Effects of air pollution is flying under the radar

There is no doubt that COVID-19 has had devastating impacts, but there is another pandemic that is flying under the radar. According to a recent study, air pollution results in the death of 8.7 million people a year. During the same timeframe as COVID-19, air pollution has claimed approximately three times as many lives. What separates these two pandemics is their visibility and the world’s response. The climate crisis is occurring over such a long period of time and on such a large-scale, that its effects are nearly invisible to the everyday person. Whereas the COVID-19 pandemic is novel and its effects much more visible, therefore it has been treated as an emergency and the global response was immediate. The climate crisis needs to be addressed with this same urgency in order to curtail this second pandemic. 

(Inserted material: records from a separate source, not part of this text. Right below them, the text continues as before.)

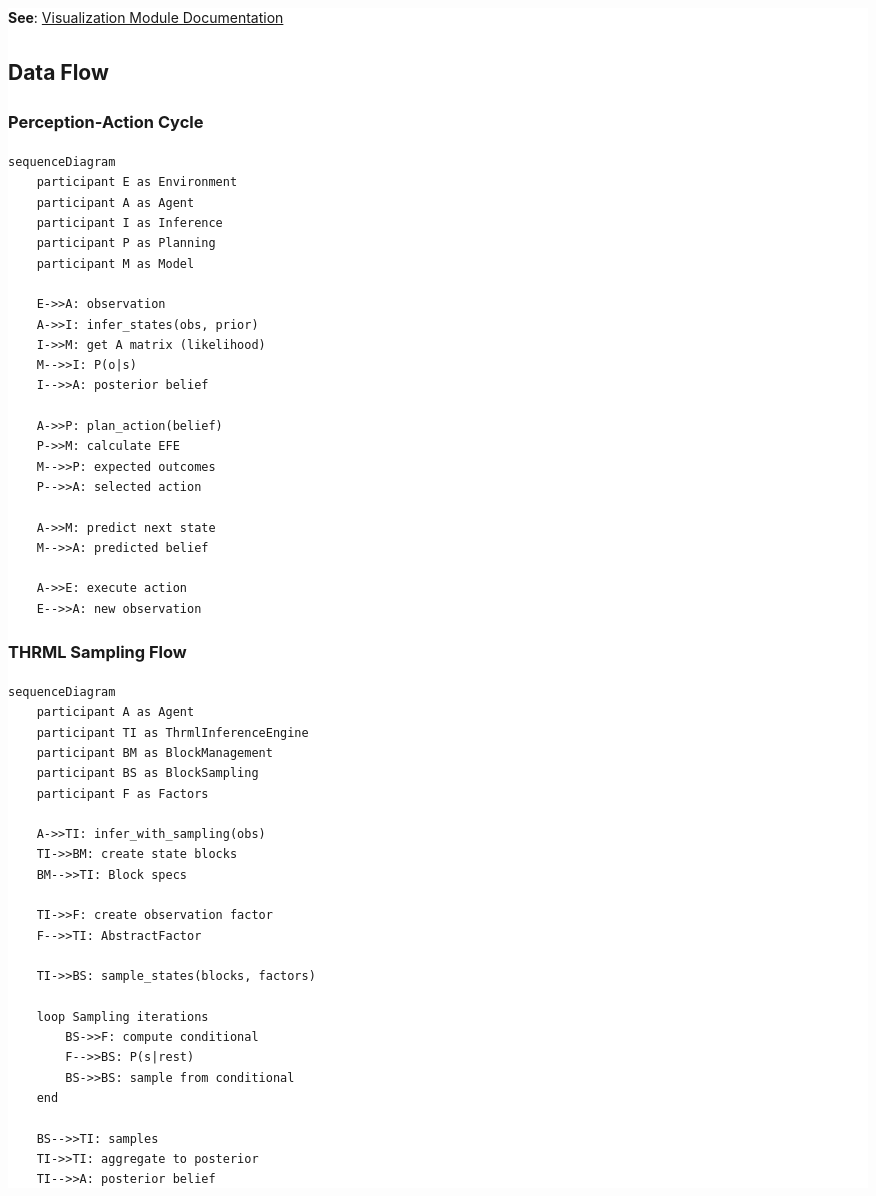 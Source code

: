 **See**: [Visualization Module Documentation](module_visualization.md)

## Data Flow

### Perception-Action Cycle

```mermaid
sequenceDiagram
    participant E as Environment
    participant A as Agent
    participant I as Inference
    participant P as Planning
    participant M as Model

    E->>A: observation
    A->>I: infer_states(obs, prior)
    I->>M: get A matrix (likelihood)
    M-->>I: P(o|s)
    I-->>A: posterior belief

    A->>P: plan_action(belief)
    P->>M: calculate EFE
    M-->>P: expected outcomes
    P-->>A: selected action

    A->>M: predict next state
    M-->>A: predicted belief

    A->>E: execute action
    E-->>A: new observation
```

### THRML Sampling Flow

```mermaid
sequenceDiagram
    participant A as Agent
    participant TI as ThrmlInferenceEngine
    participant BM as BlockManagement
    participant BS as BlockSampling
    participant F as Factors

    A->>TI: infer_with_sampling(obs)
    TI->>BM: create state blocks
    BM-->>TI: Block specs

    TI->>F: create observation factor
    F-->>TI: AbstractFactor

    TI->>BS: sample_states(blocks, factors)

    loop Sampling iterations
        BS->>F: compute conditional
        F-->>BS: P(s|rest)
        BS->>BS: sample from conditional
    end

    BS-->>TI: samples
    TI->>TI: aggregate to posterior
    TI-->>A: posterior belief
```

During COVID-19, air pollution levels have plummeted in many areas of the world. According to a CNBC report, the world’s deadliest air pollutant, fine particulate matter (known as PM2.5), dropped by 60% from 2019 levels in New Delhi, 54% in Seoul and 44% in China’s Wuhan. Although many people are eager to return to “normal,” business as usual includes the reality of 8.7 million air pollution deaths annually. Instead, the COVID-19 pandemic can be viewed as a catalyst to societal change. By bringing the climate crisis to the foreground and denormalizing its deaths, climate action can be reinvigorated.